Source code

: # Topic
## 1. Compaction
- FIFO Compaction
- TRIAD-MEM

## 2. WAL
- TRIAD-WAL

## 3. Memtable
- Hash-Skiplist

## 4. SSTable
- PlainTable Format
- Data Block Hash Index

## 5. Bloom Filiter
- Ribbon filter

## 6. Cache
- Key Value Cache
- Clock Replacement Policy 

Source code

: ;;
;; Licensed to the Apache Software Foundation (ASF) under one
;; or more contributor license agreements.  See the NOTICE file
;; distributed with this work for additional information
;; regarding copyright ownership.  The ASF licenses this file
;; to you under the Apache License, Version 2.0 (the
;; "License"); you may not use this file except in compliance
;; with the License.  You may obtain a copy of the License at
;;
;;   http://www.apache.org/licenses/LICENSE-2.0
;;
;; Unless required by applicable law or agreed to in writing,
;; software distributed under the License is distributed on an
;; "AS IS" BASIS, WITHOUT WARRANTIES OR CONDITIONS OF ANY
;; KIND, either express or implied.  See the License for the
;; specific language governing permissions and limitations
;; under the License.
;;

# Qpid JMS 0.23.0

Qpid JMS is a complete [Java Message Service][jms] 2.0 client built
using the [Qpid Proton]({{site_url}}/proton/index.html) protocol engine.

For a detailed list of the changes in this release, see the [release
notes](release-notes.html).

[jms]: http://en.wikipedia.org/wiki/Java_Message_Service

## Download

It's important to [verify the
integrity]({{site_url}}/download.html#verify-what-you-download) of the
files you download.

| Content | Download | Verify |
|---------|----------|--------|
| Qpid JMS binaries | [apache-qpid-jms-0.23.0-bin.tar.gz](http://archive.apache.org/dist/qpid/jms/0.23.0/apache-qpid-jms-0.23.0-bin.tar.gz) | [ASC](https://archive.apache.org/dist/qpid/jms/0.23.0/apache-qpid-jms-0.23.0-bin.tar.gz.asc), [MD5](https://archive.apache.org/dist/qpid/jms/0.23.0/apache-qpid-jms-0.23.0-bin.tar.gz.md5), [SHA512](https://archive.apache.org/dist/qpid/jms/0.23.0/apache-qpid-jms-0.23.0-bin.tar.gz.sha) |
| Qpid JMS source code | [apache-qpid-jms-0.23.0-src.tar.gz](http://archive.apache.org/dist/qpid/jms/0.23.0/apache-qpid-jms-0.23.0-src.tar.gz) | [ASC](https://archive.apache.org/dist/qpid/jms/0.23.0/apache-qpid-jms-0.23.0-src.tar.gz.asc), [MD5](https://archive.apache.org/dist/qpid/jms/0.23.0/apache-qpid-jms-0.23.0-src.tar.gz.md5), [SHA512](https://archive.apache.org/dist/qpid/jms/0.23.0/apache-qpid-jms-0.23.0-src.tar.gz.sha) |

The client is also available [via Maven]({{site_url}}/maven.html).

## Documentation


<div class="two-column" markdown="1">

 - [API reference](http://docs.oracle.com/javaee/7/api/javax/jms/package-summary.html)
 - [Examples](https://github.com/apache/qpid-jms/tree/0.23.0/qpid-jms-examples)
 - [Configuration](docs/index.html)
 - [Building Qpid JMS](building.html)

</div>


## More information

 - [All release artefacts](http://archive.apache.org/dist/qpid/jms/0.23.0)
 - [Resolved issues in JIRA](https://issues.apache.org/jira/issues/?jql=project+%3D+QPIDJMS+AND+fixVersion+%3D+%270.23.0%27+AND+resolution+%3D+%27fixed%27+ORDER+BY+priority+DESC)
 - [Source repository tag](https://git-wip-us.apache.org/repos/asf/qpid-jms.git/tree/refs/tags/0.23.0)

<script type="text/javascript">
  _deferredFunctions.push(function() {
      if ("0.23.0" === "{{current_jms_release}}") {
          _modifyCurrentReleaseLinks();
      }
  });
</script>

## Work instructions
Reproduce only the lines from the top of the material through the one bearing "except in compliance", each exactly as it stands.

## Finished exercise
Source code

: # Topic
## 1. Compaction
- FIFO Compaction
- TRIAD-MEM

## 2. WAL
- TRIAD-WAL

## 3. Memtable
- Hash-Skiplist

## 4. SSTable
- PlainTable Format
- Data Block Hash Index

## 5. Bloom Filiter
- Ribbon filter

## 6. Cache
- Key Value Cache
- Clock Replacement Policy 

Source code

: ;;
;; Licensed to the Apache Software Foundation (ASF) under one
;; or more contributor license agreements.  See the NOTICE file
;; distributed with this work for additional information
;; regarding copyright ownership.  The ASF licenses this file
;; to you under the Apache License, Version 2.0 (the
;; "License"); you may not use this file except in compliance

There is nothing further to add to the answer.